- **DIRECTIONS FOR THIS TASK**
Copy out each line of the entries where the word "defaults" is present.

**********

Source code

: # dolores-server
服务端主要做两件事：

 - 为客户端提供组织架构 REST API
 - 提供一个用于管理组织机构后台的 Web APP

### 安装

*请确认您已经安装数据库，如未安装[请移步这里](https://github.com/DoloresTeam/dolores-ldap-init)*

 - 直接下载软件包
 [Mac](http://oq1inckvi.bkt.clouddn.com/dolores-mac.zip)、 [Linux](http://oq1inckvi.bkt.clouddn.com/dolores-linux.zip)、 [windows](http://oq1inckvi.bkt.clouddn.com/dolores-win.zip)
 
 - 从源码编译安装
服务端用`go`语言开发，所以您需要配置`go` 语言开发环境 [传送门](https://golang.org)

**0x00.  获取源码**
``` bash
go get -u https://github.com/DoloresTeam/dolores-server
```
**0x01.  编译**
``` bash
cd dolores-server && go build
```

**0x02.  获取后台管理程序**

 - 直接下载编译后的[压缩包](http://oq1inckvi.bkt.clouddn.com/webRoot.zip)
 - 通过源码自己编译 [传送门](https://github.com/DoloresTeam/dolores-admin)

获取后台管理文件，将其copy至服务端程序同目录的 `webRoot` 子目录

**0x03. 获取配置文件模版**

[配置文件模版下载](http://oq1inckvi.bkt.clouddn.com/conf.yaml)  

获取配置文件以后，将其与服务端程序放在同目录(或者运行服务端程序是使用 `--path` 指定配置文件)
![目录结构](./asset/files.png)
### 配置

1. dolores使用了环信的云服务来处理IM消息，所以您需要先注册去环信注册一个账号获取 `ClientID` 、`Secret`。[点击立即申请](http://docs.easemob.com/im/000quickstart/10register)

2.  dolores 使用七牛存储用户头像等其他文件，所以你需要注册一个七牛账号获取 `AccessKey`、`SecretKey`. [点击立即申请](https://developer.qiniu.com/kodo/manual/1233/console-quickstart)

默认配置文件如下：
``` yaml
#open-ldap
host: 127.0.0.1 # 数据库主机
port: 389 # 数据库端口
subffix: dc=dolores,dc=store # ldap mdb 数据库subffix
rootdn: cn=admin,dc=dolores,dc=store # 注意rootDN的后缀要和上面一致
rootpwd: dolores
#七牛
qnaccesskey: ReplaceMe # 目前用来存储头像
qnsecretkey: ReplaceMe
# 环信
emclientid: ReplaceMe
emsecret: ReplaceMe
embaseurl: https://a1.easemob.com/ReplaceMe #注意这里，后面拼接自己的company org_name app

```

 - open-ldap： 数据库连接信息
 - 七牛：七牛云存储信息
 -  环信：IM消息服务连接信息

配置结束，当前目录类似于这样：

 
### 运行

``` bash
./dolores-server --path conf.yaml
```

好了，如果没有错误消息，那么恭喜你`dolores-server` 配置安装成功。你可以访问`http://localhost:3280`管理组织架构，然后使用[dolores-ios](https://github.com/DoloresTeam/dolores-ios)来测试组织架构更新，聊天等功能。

**********

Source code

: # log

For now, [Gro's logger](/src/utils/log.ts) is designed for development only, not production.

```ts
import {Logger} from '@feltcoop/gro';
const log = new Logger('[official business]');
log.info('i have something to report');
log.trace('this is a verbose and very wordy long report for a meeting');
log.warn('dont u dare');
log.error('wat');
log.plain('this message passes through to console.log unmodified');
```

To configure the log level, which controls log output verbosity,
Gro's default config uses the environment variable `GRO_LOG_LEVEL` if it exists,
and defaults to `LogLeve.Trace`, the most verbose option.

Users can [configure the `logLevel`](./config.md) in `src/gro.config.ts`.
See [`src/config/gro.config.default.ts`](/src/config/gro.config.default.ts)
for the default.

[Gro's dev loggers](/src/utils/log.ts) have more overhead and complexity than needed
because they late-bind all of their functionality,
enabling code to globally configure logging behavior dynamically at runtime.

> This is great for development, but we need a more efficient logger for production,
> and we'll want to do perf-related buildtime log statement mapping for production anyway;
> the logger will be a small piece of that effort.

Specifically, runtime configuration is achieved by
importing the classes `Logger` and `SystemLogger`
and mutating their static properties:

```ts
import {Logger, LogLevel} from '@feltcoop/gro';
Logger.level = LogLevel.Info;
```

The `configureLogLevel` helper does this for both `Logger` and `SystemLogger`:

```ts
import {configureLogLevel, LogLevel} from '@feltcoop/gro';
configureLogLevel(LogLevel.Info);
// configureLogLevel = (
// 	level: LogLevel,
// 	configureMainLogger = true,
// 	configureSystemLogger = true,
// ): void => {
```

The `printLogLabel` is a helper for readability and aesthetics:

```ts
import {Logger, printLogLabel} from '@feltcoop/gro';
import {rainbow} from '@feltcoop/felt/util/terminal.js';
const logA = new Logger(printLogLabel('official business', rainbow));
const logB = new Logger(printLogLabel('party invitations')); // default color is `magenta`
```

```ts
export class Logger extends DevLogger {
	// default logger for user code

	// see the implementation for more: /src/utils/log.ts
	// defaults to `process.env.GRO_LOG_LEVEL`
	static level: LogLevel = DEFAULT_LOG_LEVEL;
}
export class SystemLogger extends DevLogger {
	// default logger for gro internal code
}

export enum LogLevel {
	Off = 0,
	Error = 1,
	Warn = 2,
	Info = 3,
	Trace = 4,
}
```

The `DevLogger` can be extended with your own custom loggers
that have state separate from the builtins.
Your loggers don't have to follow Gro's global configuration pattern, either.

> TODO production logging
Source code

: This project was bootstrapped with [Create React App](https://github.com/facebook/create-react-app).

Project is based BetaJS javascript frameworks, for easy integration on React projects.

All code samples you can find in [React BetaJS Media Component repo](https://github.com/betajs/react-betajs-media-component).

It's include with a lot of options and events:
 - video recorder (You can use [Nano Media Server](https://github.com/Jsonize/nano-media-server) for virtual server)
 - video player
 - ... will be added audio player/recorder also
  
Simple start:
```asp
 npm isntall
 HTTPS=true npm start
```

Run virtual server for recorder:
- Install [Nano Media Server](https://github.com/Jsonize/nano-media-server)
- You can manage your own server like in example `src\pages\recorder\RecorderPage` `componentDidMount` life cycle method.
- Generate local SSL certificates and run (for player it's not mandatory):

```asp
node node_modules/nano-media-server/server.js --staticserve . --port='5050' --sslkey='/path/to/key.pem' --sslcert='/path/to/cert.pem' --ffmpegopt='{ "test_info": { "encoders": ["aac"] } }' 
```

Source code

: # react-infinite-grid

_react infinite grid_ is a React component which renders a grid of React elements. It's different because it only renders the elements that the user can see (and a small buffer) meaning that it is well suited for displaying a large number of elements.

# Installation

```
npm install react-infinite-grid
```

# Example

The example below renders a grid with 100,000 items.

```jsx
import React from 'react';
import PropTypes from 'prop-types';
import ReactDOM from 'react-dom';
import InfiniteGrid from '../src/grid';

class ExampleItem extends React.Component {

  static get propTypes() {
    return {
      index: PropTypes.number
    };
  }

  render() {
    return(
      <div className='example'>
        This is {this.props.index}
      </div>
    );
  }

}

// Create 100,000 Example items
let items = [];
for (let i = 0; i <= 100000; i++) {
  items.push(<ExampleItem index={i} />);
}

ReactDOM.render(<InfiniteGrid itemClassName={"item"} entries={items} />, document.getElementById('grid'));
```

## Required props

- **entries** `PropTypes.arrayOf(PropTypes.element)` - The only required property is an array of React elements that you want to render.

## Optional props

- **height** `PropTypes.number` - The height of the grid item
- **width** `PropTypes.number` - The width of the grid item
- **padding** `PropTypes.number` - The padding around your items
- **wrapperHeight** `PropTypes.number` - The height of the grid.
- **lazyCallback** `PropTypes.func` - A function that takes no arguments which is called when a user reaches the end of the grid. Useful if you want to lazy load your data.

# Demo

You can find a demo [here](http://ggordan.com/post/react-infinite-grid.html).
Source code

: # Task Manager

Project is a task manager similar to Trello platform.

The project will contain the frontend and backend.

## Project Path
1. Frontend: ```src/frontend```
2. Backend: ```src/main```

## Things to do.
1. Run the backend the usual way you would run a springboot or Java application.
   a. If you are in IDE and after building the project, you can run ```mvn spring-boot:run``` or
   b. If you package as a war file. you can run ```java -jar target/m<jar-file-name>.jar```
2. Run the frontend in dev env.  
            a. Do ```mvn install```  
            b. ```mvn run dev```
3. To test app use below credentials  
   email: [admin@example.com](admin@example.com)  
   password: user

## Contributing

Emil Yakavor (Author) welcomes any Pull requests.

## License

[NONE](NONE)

**********

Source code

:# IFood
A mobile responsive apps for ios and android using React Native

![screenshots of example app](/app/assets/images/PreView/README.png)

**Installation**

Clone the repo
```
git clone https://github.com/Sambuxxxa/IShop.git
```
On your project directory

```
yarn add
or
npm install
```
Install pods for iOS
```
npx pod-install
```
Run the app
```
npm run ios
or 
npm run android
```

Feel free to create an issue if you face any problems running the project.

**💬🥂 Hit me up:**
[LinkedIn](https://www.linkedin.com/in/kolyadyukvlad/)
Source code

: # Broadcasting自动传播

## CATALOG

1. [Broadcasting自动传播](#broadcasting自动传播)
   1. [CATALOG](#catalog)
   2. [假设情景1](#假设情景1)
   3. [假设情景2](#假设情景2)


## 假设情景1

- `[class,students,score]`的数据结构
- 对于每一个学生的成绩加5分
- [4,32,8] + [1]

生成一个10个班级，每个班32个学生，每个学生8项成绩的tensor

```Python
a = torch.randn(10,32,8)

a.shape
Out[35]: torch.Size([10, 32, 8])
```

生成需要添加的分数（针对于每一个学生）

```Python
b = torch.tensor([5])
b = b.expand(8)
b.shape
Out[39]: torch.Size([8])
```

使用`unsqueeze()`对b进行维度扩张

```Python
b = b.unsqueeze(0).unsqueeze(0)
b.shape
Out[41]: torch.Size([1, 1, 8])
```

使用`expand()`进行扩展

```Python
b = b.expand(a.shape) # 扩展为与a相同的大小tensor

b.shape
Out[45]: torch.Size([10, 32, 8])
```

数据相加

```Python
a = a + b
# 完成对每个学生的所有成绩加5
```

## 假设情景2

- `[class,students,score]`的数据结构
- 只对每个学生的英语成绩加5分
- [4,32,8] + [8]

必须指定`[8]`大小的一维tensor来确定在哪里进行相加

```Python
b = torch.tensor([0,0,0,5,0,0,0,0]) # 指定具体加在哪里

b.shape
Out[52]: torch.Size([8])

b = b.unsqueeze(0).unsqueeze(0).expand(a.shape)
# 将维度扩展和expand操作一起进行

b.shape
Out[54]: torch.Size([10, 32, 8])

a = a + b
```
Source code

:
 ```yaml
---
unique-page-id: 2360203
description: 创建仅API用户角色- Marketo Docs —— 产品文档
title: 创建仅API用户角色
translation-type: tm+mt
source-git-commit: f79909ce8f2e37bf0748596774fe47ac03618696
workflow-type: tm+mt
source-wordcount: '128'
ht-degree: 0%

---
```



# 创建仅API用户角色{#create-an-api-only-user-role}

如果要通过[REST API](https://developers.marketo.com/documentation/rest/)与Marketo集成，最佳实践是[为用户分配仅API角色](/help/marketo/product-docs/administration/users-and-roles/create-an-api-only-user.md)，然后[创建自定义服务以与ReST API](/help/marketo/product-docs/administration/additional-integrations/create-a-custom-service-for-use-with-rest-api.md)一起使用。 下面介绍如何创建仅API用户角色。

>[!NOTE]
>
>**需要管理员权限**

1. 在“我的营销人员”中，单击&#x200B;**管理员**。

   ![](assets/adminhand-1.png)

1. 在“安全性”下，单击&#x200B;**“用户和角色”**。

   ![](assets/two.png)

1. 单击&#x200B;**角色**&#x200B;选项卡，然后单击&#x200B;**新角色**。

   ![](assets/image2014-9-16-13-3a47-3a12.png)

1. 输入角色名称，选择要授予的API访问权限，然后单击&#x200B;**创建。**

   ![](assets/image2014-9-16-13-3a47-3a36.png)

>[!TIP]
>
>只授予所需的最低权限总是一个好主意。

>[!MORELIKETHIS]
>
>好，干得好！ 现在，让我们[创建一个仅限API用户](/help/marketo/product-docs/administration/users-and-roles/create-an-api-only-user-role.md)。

**********

- **TASK RESULT**
and defaults to `LogLeve.Trace`, the most verbose option.
	// defaults to `process.env.GRO_LOG_LEVEL`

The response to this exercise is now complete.